Mundur sedikit, di tahun 2014, penerimaan pajak turun sebesar Rp 142,9 triliun dari target awal Rp 1.246,1 triliun. Pemerintah merealisasikan Rp 1.148.9 triliun berdasar data release Kementerian Keuangan.
Kemudian, kejadian yang serupa juga terjadi pada tahun sebelumnya, berdasarkan data Badan Pemeriksa Keuangan RI (BPKRI) tahun 2013, sisi penerimaan pajak turun sebesar Rp 167,9 triliun dari target sebesar Rp 1.488,4 triliun, atau hanya mampu mencapai Rp 980,5 triliun. Kemudian, adanya pembengkakan defisit anggaran menjadi 2,4 persen atau naik sebesar 80,4 triliun dari target defisit RAPBN 2013 sebesar 153,3 triliun menjadi Rp 233,7 triliun.
Dalam menyikapi hal demikian pemerintah melakukan pemangkasan anggaran belanja negara sebesar Rp 200 triliun sampai 290 triliun dalam APBNP 2016. Menurut Haryo Kuncoro selaku pengamat ekonomi dari Universitas Negeri Jakarta, pemotongan belanja ini sangat berisiko.
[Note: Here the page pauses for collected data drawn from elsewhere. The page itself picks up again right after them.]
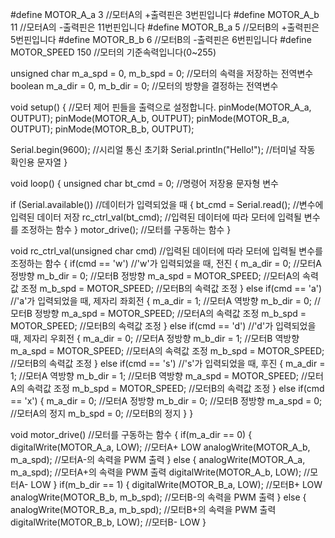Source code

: #define MOTOR_A_a 3     //모터A의 +출력핀은 3번핀입니다
#define MOTOR_A_b 11    //모터A의 -출력핀은 11번핀입니다
#define MOTOR_B_a 5     //모터B의 +출력핀은 5번핀입니다
#define MOTOR_B_b 6     //모터B의 -출력핀은 6번핀입니다
#define MOTOR_SPEED 150 //모터의 기준속력입니다(0~255)

unsigned char m_a_spd = 0, m_b_spd = 0; //모터의 속력을 저장하는 전역변수
boolean m_a_dir = 0, m_b_dir = 0;       //모터의 방향을 결정하는 전역변수

void setup()
{
  //모터 제어 핀들을 출력으로 설정합니다.
  pinMode(MOTOR_A_a, OUTPUT);
  pinMode(MOTOR_A_b, OUTPUT);
  pinMode(MOTOR_B_a, OUTPUT);
  pinMode(MOTOR_B_b, OUTPUT);

  Serial.begin(9600);       //시리얼 통신 초기화
  Serial.println("Hello!"); //터미널 작동 확인용 문자열
}

void loop()
{
  unsigned char bt_cmd = 0;   //명령어 저장용 문자형 변수

  if (Serial.available())   //데이터가 입력되었을 때
  {
    bt_cmd = Serial.read(); //변수에 입력된 데이터 저장
    rc_ctrl_val(bt_cmd);     //입력된 데이터에 따라 모터에 입력될 변수를 조정하는 함수
  }
  motor_drive();             //모터를 구동하는 함수
}

void rc_ctrl_val(unsigned char cmd) //입력된 데이터에 따라 모터에 입력될 변수를 조정하는 함수
{
  if(cmd == 'w')  //'w'가 입력되었을 때, 전진
  {
    m_a_dir = 0;  //모터A 정방향
    m_b_dir = 0;  //모터B 정방향
    m_a_spd = MOTOR_SPEED;  //모터A의 속력값 조정
    m_b_spd = MOTOR_SPEED;  //모터B의 속력값 조정
  }
  else if(cmd == 'a')  //'a'가 입력되었을 때, 제자리 좌회전
  {
    m_a_dir = 1;  //모터A 역방향
    m_b_dir = 0;  //모터B 정방향
    m_a_spd = MOTOR_SPEED;  //모터A의 속력값 조정
    m_b_spd = MOTOR_SPEED;  //모터B의 속력값 조정
  }
  else if(cmd == 'd')  //'d'가 입력되었을 때, 제자리 우회전
  {
    m_a_dir = 0;  //모터A 정방향
    m_b_dir = 1;  //모터B 역방향
    m_a_spd = MOTOR_SPEED;  //모터A의 속력값 조정
    m_b_spd = MOTOR_SPEED;  //모터B의 속력값 조정
  }
  else if(cmd == 's')  //'s'가 입력되었을 때, 후진
  {
    m_a_dir = 1;  //모터A 역방향
    m_b_dir = 1;  //모터B 역방향
    m_a_spd = MOTOR_SPEED;  //모터A의 속력값 조정
    m_b_spd = MOTOR_SPEED;  //모터B의 속력값 조정
  }
  else if(cmd == 'x')
  {
    m_a_dir = 0;  //모터A 정방향
    m_b_dir = 0;  //모터B 정방향
    m_a_spd = 0;  //모터A의 정지
    m_b_spd = 0;  //모터B의 정지
  }
}

void motor_drive()  //모터를 구동하는 함수
{
  if(m_a_dir == 0)
  {
    digitalWrite(MOTOR_A_a, LOW);     //모터A+ LOW
    analogWrite(MOTOR_A_b, m_a_spd);  //모터A-의 속력을 PWM 출력
  }
  else
  {
    analogWrite(MOTOR_A_a, m_a_spd);  //모터A+의 속력을 PWM 출력
    digitalWrite(MOTOR_A_b, LOW);     //모터A- LOW
  }
  if(m_b_dir == 1)
  {
    digitalWrite(MOTOR_B_a, LOW);     //모터B+ LOW
    analogWrite(MOTOR_B_b, m_b_spd);  //모터B-의 속력을 PWM 출력
  }
  else
  {
    analogWrite(MOTOR_B_a, m_b_spd);  //모터B+의 속력을 PWM 출력
    digitalWrite(MOTOR_B_b, LOW);     //모터B- LOW
  }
Dalam kacamata ekonomi, pemangkasan ini akan berdampak pada menurunnya stimulus APBN.
Padahal belanja negara menciptakan
multiplier effect yang berhilir pada pertumbuhan ekonomi, penyerapan tenaga kerja, dan pemerataan pendapatan. Kemudian dalam kaca mata politik, masalah ini berdampak kepada kredibilitas kebijakan fiskal.
APBN dikatakan kredibel, jika anggaran yang direncanakan sama dengan realisasinya, boleh meleset sedikit tetapi tidak boleh terlalu jauh. Semakin meleset berarti semakin tidak kredibel. Namun pada kenyataanya APBN Indonesia terus meleset selama 10 tahun terakhir belakangan ini.
Padahal kredibilitas APBN ini menjadi sentimen bagi para investor. Kalau APBN terus meleset dari realisasinya, investor akan terguncang. Perlu kita ketahui bersama bahwa sebelum para investor menanamkan modalnya di Indonesia mereka akan melihat terlebih dahulu APBN-nya, apakah realisasinya sudah sesuai dengan rencana awal atau tidak.
Kita umpamakan, jika di awal pemerintah menargetkan besaran belanja negara sebesar Rp 1.000 triliun untuk bidang infrastruktur, ternyata pada realisasinya hanya mencapai Rp 800 triliun. Sudah tentu para investor akan gigit jari karena sektor yang mereka investasikan tidak sesuai dengan besaran anggaran di awal.
Untuk itu diperlukan adanya penguatan kembali kredibilitas APBN. Kredibilitas sangatlah diperlukan untuk membentuk kepercayaan masyarakat khususnya para investor agar mereka tetap mau menanamkan modalnya di Indonesia.
Kredibilitas itu sendiri dapat diperkuat dari para pembuat dan dalam pelaksanaannya di lapangan. Sudah saatnya pemerintah mengambil tindakan untuk membangun kredibilitas kebijakan yang mereka buat. Selain itu, perlu juga adanya pengkajian mengenai kredibiltas suatu kebijakan yang akan diterapkan agar investor tidak kabur.